_Your goal_
Reproduce the listing word for word. Skip any image.

[Provided data Boundary: Start]

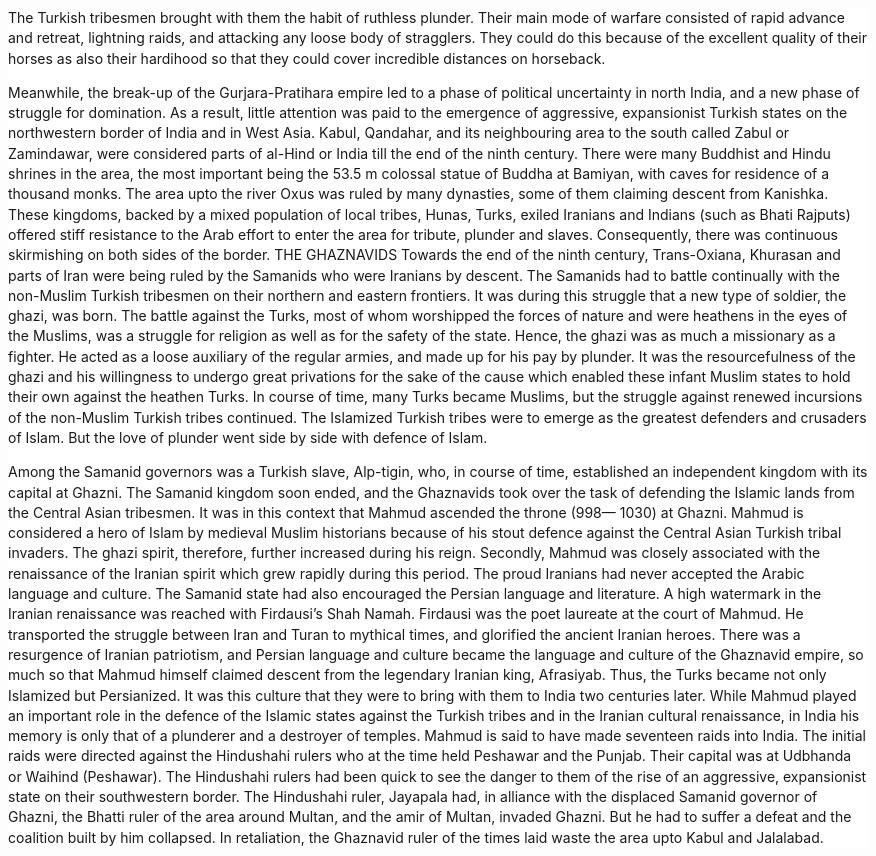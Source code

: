 The Turkish tribesmen brought with them the habit of ruthless plunder. Their main mode of warfare consisted of rapid advance and retreat, lightning raids, and attacking any loose body of stragglers. They could do this because of the excellent quality of their horses as also their hardihood so that they could cover incredible distances on horseback.

Meanwhile, the break-up of the Gurjara-Pratihara empire led to a phase of political uncertainty in north India, and a new phase of struggle for domination. As a result, little attention was paid to the emergence of aggressive, expansionist Turkish states on the northwestern border of India and in West Asia.
Kabul, Qandahar, and its neighbouring area to the south called Zabul or Zamindawar, were considered parts of al-Hind or India till the end of the ninth century. There were many Buddhist and Hindu shrines in the area, the most important being the 53.5 m colossal statue of Buddha at Bamiyan, with caves for residence of a thousand monks. The area upto the river Oxus was ruled by many dynasties, some of them claiming descent from Kanishka. These kingdoms, backed by a mixed population of local tribes, Hunas, Turks, exiled Iranians and Indians (such as Bhati Rajputs) offered stiff resistance to the Arab effort to enter the area for tribute, plunder and slaves. Consequently, there was continuous skirmishing on both sides of the border.
THE GHAZNAVIDS
Towards the end of the ninth century, Trans-Oxiana, Khurasan and parts of Iran were being ruled by the Samanids who were Iranians by descent. The Samanids had to battle continually with the non-Muslim Turkish tribesmen on their northern and eastern frontiers. It was during this struggle that a new type of soldier, the ghazi, was born. The battle against the Turks, most of whom worshipped the forces of nature and were heathens in the eyes of the Muslims, was a struggle for religion as well as for the safety of the state. Hence, the ghazi was as much a missionary as a fighter. He acted as a loose auxiliary of the regular armies, and made up for his pay by plunder. It was the resourcefulness of the ghazi and his willingness to undergo great privations for the sake of the cause which enabled these infant Muslim states to hold their own against the heathen Turks. In course of time, many Turks became Muslims, but the struggle against renewed incursions of the non-Muslim Turkish tribes continued. The Islamized Turkish tribes were to emerge as the greatest defenders and crusaders of Islam. But the love of plunder went side by side with defence of Islam.

Among the Samanid governors was a Turkish slave, Alp-tigin, who, in course of time, established an independent kingdom with its capital at Ghazni. The Samanid kingdom soon ended, and the Ghaznavids took over the task of defending the Islamic lands from the Central Asian tribesmen.
It was in this context that Mahmud ascended the throne (998— 1030) at Ghazni. Mahmud is considered a hero of Islam by medieval Muslim historians because of his stout defence against the Central Asian Turkish tribal invaders. The ghazi spirit, therefore, further increased during his reign. Secondly, Mahmud was closely associated with the renaissance of the Iranian spirit which grew rapidly during this period. The proud Iranians had never accepted the Arabic language and culture. The Samanid state had also encouraged the Persian language and literature. A high watermark in the Iranian renaissance was reached with Firdausi’s Shah Namah. Firdausi was the poet laureate at the court of Mahmud. He transported the struggle between Iran and Turan to mythical times, and glorified the ancient Iranian heroes. There was a resurgence of Iranian patriotism, and Persian language and culture became the language and culture of the Ghaznavid empire, so much so that Mahmud himself claimed descent from the legendary Iranian king, Afrasiyab. Thus, the Turks became not only Islamized but Persianized. It was this culture that they were to bring with them to India two centuries later.
While Mahmud played an important role in the defence of the Islamic states against the Turkish tribes and in the Iranian cultural renaissance, in India his memory is only that of a plunderer and a destroyer of temples. Mahmud is said to have made seventeen raids into India. The initial raids were directed against the Hindushahi rulers who at the time held Peshawar and the Punjab. Their capital was at Udbhanda or Waihind (Peshawar). The Hindushahi rulers had been quick to see the danger to them of the rise of an aggressive, expansionist state on their southwestern border. The Hindushahi ruler, Jayapala had, in alliance with the displaced Samanid governor of Ghazni, the Bhatti ruler of the area around Multan, and the amir of Multan, invaded Ghazni. But he had to suffer a defeat and the coalition built by him collapsed. In retaliation, the Ghaznavid ruler of the times laid waste the area upto Kabul and Jalalabad.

[Provided data Boundary: End]

_Response to the exercise_
Source code

: The Turkish tribesmen brought with them the habit of ruthless plunder. Their main mode of warfare consisted of rapid advance and retreat, lightning raids, and attacking any loose body of stragglers. They could do this because of the excellent quality of their horses as also their hardihood so that they could cover incredible distances on horseback.

Meanwhile, the break-up of the Gurjara-Pratihara empire led to a phase of political uncertainty in north India, and a new phase of struggle for domination. As a result, little attention was paid to the emergence of aggressive, expansionist Turkish states on the northwestern border of India and in West Asia.
Kabul, Qandahar, and its neighbouring area to the south called Zabul or Zamindawar, were considered parts of al-Hind or India till the end of the ninth century. There were many Buddhist and Hindu shrines in the area, the most important being the 53.5 m colossal statue of Buddha at Bamiyan, with caves for residence of a thousand monks. The area upto the river Oxus was ruled by many dynasties, some of them claiming descent from Kanishka. These kingdoms, backed by a mixed population of local tribes, Hunas, Turks, exiled Iranians and Indians (such as Bhati Rajputs) offered stiff resistance to the Arab effort to enter the area for tribute, plunder and slaves. Consequently, there was continuous skirmishing on both sides of the border.
THE GHAZNAVIDS
Towards the end of the ninth century, Trans-Oxiana, Khurasan and parts of Iran were being ruled by the Samanids who were Iranians by descent. The Samanids had to battle continually with the non-Muslim Turkish tribesmen on their northern and eastern frontiers. It was during this struggle that a new type of soldier, the ghazi, was born. The battle against the Turks, most of whom worshipped the forces of nature and were heathens in the eyes of the Muslims, was a struggle for religion as well as for the safety of the state. Hence, the ghazi was as much a missionary as a fighter. He acted as a loose auxiliary of the regular armies, and made up for his pay by plunder. It was the resourcefulness of the ghazi and his willingness to undergo great privations for the sake of the cause which enabled these infant Muslim states to hold their own against the heathen Turks. In course of time, many Turks became Muslims, but the struggle against renewed incursions of the non-Muslim Turkish tribes continued. The Islamized Turkish tribes were to emerge as the greatest defenders and crusaders of Islam. But the love of plunder went side by side with defence of Islam.

Among the Samanid governors was a Turkish slave, Alp-tigin, who, in course of time, established an independent kingdom with its capital at Ghazni. The Samanid kingdom soon ended, and the Ghaznavids took over the task of defending the Islamic lands from the Central Asian tribesmen.
It was in this context that Mahmud ascended the throne (998— 1030) at Ghazni. Mahmud is considered a hero of Islam by medieval Muslim historians because of his stout defence against the Central Asian Turkish tribal invaders. The ghazi spirit, therefore, further increased during his reign. Secondly, Mahmud was closely associated with the renaissance of the Iranian spirit which grew rapidly during this period. The proud Iranians had never accepted the Arabic language and culture. The Samanid state had also encouraged the Persian language and literature. A high watermark in the Iranian renaissance was reached with Firdausi’s Shah Namah. Firdausi was the poet laureate at the court of Mahmud. He transported the struggle between Iran and Turan to mythical times, and glorified the ancient Iranian heroes. There was a resurgence of Iranian patriotism, and Persian language and culture became the language and culture of the Ghaznavid empire, so much so that Mahmud himself claimed descent from the legendary Iranian king, Afrasiyab. Thus, the Turks became not only Islamized but Persianized. It was this culture that they were to bring with them to India two centuries later.
While Mahmud played an important role in the defence of the Islamic states against the Turkish tribes and in the Iranian cultural renaissance, in India his memory is only that of a plunderer and a destroyer of temples. Mahmud is said to have made seventeen raids into India. The initial raids were directed against the Hindushahi rulers who at the time held Peshawar and the Punjab. Their capital was at Udbhanda or Waihind (Peshawar). The Hindushahi rulers had been quick to see the danger to them of the rise of an aggressive, expansionist state on their southwestern border. The Hindushahi ruler, Jayapala had, in alliance with the displaced Samanid governor of Ghazni, the Bhatti ruler of the area around Multan, and the amir of Multan, invaded Ghazni. But he had to suffer a defeat and the coalition built by him collapsed. In retaliation, the Ghaznavid ruler of the times laid waste the area upto Kabul and Jalalabad.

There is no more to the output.